Human papillomavirus (HPV) in an Icelandic population: the role of HPV DNA testing based on hybrid capture and PCR assays among women with screen-detected abnormal Pap smears.

Abstract

This study was based on 358 cases with abnormal smears referred for colposcopy and HPV DNA testing. We analysed: 1) the frequency of different grades of cyto- and histopathologic findings; 2) the frequency and relative amount of HPV DNA with the hybrid capture assay (HCA) in swabs, and the frequency of HPV with PCR in swabs (-S) and biopsies (-B); and 3) the frequency of HPV types according to the grade of the cyto- and histopathologic findings. Of all cases, 95% were positive with all HPV tests combined. The HCA (HPV: 16, 18, 31, 33, 35, 45, 51, 52 and 56) and the PCR-S and PCR-B (HPV: 16, 18, 31, 33 and 35) tests for high-risk HPV exhibited sensitivities of 57%, 56% and 48%, respectively. The high-grade smears and the high-risk PCR-S HPV had about 80% sensitivity for histologic high-grade lesions compared with around 70% for HCA and the PCR-B. Combining the high-grade smears and the high-risk HPV increased the sensitivity to 93-96%. Among the cervical intraepithelial neoplasia I (CIN I) and the atypical squamous cells of undetermined significance (ASCUS) smears the sensitivity of high-risk HPV for high-grade histologic lesions was 63% for the HCA and 79% for the PCR-S. No correlation was found between the relative amount of HPV DNA detected by HCA and the grade of cyto- and histological lesions.
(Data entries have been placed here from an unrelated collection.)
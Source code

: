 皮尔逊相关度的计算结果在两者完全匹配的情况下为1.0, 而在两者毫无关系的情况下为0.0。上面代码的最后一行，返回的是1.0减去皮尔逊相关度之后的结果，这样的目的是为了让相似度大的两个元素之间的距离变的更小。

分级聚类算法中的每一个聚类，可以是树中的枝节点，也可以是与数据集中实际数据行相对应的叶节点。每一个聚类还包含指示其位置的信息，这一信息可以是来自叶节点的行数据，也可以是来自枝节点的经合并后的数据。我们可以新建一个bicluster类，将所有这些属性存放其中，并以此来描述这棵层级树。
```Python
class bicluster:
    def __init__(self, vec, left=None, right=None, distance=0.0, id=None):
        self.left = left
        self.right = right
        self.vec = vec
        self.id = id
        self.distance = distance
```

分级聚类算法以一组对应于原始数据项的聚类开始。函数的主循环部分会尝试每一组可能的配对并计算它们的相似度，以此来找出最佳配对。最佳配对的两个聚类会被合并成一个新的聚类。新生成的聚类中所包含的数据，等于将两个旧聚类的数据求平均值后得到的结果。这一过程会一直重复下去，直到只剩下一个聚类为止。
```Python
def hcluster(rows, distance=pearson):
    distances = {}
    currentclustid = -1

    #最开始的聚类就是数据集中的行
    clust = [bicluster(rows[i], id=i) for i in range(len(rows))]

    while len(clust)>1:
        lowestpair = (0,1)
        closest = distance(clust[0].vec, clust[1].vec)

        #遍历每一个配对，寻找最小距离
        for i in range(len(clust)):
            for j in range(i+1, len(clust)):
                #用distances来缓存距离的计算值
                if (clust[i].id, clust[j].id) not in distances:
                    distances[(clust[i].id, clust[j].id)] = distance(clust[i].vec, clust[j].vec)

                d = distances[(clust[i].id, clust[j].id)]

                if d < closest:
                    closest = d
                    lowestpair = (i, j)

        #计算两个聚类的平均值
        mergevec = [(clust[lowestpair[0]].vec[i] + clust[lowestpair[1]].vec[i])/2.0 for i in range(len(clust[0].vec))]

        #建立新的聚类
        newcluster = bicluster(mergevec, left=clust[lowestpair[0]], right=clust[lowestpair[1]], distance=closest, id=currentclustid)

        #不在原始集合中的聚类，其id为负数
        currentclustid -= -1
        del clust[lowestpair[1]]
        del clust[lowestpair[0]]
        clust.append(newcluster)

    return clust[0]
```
We conclude that the results strongly indicate that HCA is less sensitive than PCR in the diagnosis of high-risk HPV, that swabs are more sensitive than biopsies as a sampling method, that high-risk HPV and high-grade smears are complementary for the diagnosis of high-grade histologic lesions and that the present role of HPV testing in screening could be limited to identifying women with low-grade smears and koilocytotic or low-grade colposcopic biopsies that are at risk of concealing or developing high-grade histologic lesions.